++++ PROVIDED DATA

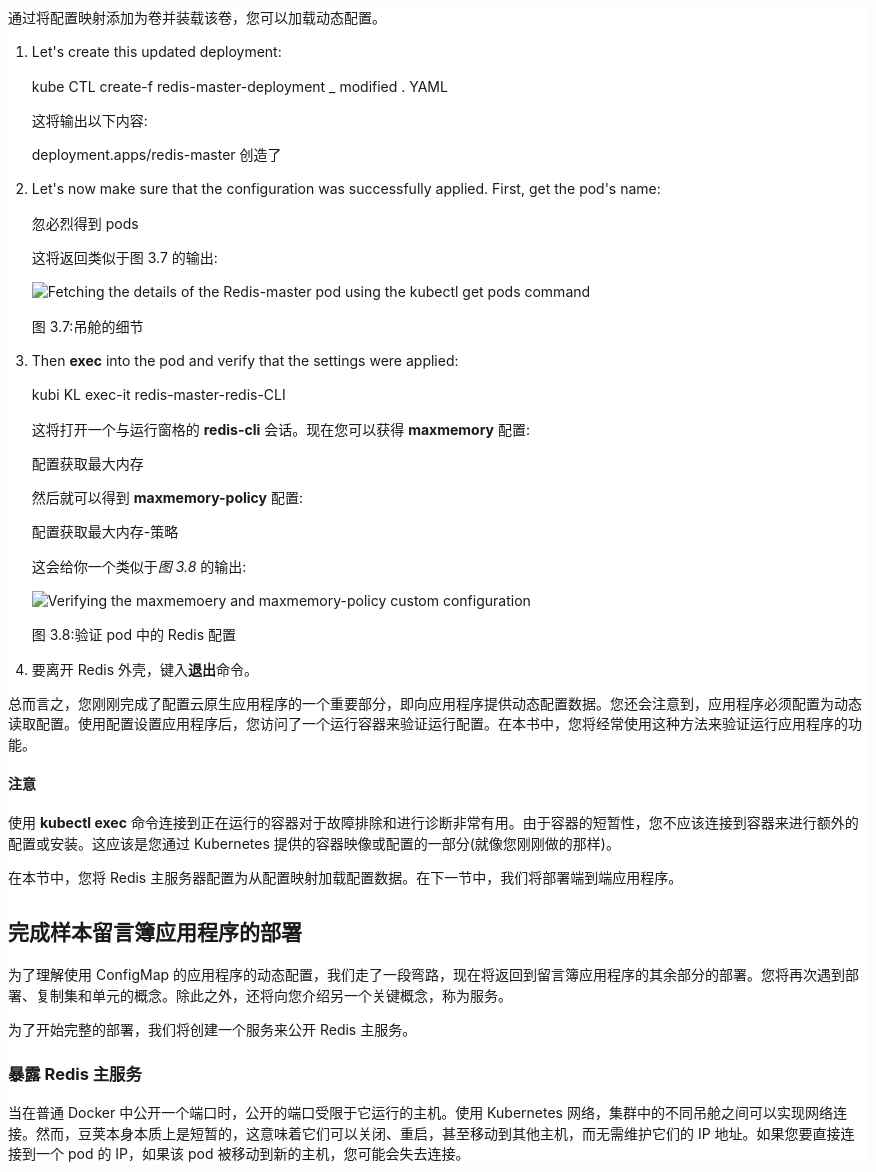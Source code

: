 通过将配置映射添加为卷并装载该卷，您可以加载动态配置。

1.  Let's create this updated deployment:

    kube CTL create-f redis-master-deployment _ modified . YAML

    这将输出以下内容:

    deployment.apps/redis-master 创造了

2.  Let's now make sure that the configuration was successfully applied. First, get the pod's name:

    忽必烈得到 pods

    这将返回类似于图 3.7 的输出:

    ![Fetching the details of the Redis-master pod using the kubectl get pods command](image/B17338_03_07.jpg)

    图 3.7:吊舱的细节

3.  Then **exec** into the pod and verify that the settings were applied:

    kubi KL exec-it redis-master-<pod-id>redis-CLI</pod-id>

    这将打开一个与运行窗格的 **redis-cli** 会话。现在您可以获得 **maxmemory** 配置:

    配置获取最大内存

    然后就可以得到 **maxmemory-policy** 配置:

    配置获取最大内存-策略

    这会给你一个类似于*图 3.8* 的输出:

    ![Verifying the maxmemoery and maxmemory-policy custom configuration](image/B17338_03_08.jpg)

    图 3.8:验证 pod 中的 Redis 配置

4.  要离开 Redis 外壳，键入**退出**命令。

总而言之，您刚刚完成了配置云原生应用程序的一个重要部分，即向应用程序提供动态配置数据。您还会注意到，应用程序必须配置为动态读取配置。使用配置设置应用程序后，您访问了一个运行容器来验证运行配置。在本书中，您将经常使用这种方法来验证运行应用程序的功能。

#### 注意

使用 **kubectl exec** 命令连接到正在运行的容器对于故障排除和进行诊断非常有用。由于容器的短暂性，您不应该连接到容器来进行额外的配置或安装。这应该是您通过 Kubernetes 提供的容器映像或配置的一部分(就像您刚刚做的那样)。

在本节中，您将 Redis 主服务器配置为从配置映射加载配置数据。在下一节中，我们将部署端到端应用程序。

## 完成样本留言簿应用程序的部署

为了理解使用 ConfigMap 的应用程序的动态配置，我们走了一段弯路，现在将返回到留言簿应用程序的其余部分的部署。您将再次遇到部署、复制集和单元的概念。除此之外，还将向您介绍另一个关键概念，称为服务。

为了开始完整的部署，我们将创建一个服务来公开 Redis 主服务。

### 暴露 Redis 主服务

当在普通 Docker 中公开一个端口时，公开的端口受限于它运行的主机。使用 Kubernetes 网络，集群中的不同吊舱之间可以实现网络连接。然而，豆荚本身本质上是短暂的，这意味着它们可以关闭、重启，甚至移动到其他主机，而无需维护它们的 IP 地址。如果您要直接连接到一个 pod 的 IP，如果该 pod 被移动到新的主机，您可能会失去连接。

++++++++
++++ PROVIDED DATA

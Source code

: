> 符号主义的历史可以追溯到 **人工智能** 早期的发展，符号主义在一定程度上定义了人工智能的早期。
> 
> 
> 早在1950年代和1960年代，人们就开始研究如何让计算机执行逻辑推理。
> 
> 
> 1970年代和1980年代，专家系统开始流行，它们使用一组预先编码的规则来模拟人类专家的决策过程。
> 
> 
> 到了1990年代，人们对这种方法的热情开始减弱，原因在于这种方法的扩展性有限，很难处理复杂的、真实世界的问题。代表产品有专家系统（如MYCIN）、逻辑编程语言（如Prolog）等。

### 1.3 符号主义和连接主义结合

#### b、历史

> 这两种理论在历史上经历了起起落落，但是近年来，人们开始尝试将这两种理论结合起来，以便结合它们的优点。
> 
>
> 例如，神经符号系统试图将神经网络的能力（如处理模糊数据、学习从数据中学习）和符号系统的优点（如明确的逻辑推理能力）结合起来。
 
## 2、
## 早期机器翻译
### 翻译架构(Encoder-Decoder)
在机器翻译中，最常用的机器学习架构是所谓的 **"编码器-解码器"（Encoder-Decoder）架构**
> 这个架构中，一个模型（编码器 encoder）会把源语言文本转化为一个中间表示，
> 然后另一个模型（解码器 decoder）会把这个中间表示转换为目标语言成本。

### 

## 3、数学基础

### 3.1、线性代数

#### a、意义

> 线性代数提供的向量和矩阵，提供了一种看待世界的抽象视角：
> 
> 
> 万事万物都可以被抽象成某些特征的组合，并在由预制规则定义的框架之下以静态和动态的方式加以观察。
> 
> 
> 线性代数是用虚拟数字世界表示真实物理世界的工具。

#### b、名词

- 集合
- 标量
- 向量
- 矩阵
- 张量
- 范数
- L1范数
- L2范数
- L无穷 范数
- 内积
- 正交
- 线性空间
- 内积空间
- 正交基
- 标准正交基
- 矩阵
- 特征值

++++++++
++++ PROVIDED DATA

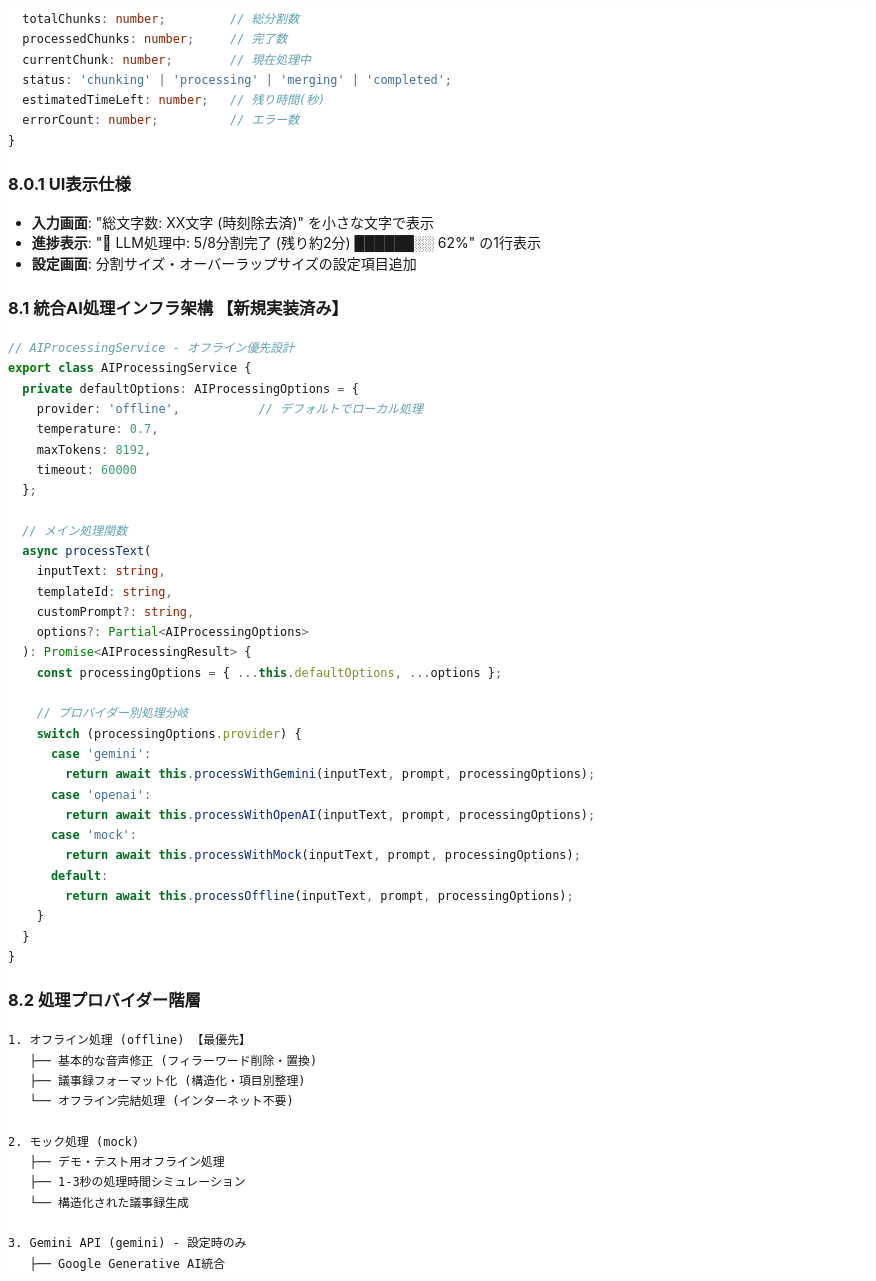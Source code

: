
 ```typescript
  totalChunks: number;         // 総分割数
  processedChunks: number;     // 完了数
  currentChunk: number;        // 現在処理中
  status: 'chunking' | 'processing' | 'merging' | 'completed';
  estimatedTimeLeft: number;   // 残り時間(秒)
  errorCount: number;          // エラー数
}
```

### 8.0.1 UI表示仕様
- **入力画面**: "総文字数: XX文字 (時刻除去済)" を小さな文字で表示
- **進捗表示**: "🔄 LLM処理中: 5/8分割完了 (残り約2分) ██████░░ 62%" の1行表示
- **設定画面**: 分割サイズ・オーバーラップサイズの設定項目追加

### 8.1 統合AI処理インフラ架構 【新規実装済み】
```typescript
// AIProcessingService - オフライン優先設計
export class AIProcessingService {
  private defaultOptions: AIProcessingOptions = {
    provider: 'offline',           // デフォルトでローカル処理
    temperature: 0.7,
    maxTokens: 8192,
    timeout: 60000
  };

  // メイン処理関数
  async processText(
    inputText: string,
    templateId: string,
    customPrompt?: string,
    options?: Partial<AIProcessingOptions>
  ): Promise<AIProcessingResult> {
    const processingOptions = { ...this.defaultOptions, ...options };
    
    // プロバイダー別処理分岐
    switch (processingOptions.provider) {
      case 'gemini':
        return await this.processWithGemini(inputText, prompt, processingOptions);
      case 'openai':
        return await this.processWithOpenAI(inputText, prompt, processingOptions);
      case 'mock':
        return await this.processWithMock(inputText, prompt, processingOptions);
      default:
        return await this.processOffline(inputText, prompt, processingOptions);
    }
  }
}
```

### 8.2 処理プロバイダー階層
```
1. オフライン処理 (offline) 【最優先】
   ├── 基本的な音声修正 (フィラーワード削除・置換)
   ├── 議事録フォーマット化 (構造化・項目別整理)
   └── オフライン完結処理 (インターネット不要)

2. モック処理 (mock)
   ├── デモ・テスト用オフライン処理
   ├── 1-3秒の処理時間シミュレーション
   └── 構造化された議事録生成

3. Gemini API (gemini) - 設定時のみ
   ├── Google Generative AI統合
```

++++++++

__ACTION ITEM__:
Go back to the listing above. Copy word for word the lines from the one with "get pods command](image/B17338_03_07.jpg)" through the one with "要离开 Redis 外壳，键入**退出**命令。", and nothing more.

__REPLY TO THE TASK__:
    ![Fetching the details of the Redis-master pod using the kubectl get pods command](image/B17338_03_07.jpg)

    图 3.7:吊舱的细节

3.  Then **exec** into the pod and verify that the settings were applied:

    kubi KL exec-it redis-master-<pod-id>redis-CLI</pod-id>

    这将打开一个与运行窗格的 **redis-cli** 会话。现在您可以获得 **maxmemory** 配置:

    配置获取最大内存

    然后就可以得到 **maxmemory-policy** 配置:

    配置获取最大内存-策略

    这会给你一个类似于*图 3.8* 的输出:

    ![Verifying the maxmemoery and maxmemory-policy custom configuration](image/B17338_03_08.jpg)

    图 3.8:验证 pod 中的 Redis 配置

4.  要离开 Redis 外壳，键入**退出**命令。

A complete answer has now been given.